In a seminal work [14], the introduction of a multi-modal attention network (MMAN) was proposed to adeptly capture the structural features (SFs) of source codes, thereby enhancing the interpretability of features influencing the results. The MMAN framework adeptly encapsulates both structured and non-structured features inherent in source codes, employing a tree-based Long Short-Term Memory (tree-LSTM) for the abstract syntax tree (AST) and a gated graph neural network (GNN) for the control flow graph. This comprehensive approach aims to provide a nuanced representation of the intricate features within source codes.

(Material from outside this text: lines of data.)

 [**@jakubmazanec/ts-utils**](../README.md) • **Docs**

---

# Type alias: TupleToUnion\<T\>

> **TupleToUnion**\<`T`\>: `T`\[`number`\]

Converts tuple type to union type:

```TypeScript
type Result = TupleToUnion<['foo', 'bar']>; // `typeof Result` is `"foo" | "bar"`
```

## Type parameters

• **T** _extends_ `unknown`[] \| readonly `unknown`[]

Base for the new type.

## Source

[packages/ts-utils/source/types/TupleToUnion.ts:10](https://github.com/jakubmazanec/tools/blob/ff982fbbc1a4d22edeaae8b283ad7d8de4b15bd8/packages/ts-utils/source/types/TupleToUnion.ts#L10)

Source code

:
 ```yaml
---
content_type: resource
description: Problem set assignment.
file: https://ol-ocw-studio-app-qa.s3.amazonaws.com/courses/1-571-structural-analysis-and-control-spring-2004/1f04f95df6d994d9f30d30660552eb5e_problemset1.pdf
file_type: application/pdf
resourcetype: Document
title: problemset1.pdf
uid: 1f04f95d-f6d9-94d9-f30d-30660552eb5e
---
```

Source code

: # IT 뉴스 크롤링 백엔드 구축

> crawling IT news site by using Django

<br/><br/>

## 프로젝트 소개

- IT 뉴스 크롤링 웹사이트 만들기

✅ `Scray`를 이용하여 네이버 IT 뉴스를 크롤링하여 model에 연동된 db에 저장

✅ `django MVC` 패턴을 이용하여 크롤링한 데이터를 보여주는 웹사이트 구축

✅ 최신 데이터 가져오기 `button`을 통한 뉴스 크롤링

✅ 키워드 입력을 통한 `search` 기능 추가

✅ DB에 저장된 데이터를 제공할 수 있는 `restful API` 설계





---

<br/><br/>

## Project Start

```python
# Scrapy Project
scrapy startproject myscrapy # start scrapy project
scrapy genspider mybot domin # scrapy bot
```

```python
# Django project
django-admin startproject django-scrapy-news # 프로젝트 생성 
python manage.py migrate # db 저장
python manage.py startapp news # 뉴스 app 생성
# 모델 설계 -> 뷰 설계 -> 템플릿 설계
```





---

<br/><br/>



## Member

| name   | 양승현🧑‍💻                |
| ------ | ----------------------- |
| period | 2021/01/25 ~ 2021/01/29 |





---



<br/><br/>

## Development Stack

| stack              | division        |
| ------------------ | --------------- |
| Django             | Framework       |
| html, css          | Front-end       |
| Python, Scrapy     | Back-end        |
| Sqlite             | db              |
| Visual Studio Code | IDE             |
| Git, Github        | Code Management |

In a related endeavor [15], an LSTM-based model was conceived for the identification of source code errors in the context of C programming. The model intricately encodes characters, variables, keywords, tokens, numbers, functions, and classes with predefined identifiers, demonstrating a meticulous approach to error detection. Notably, the model exhibits high accuracy in discerning errors within faulty solution codes. Terada et al. [16] presented an intriguing model designed for predicting subsequent code sequences to facilitate code completion. Leveraging an LSTM network architecture, their model serves as a valuable resource for novice programmers grappling with the challenge of crafting complete code from scratch. The efficacy of the model is evident in its capability to predict accurate words for completing the code, thereby assisting in the learning process for individuals acquiring programming proficiency. Additionally, the application of LSTM neural networks has been extended to diverse tasks, including code evaluation, completion, and repair, across various stages of programming learning [17]. This broad spectrum of applications underscores the versatility and utility of LSTM models in addressing multifaceted challenges within the programming domain.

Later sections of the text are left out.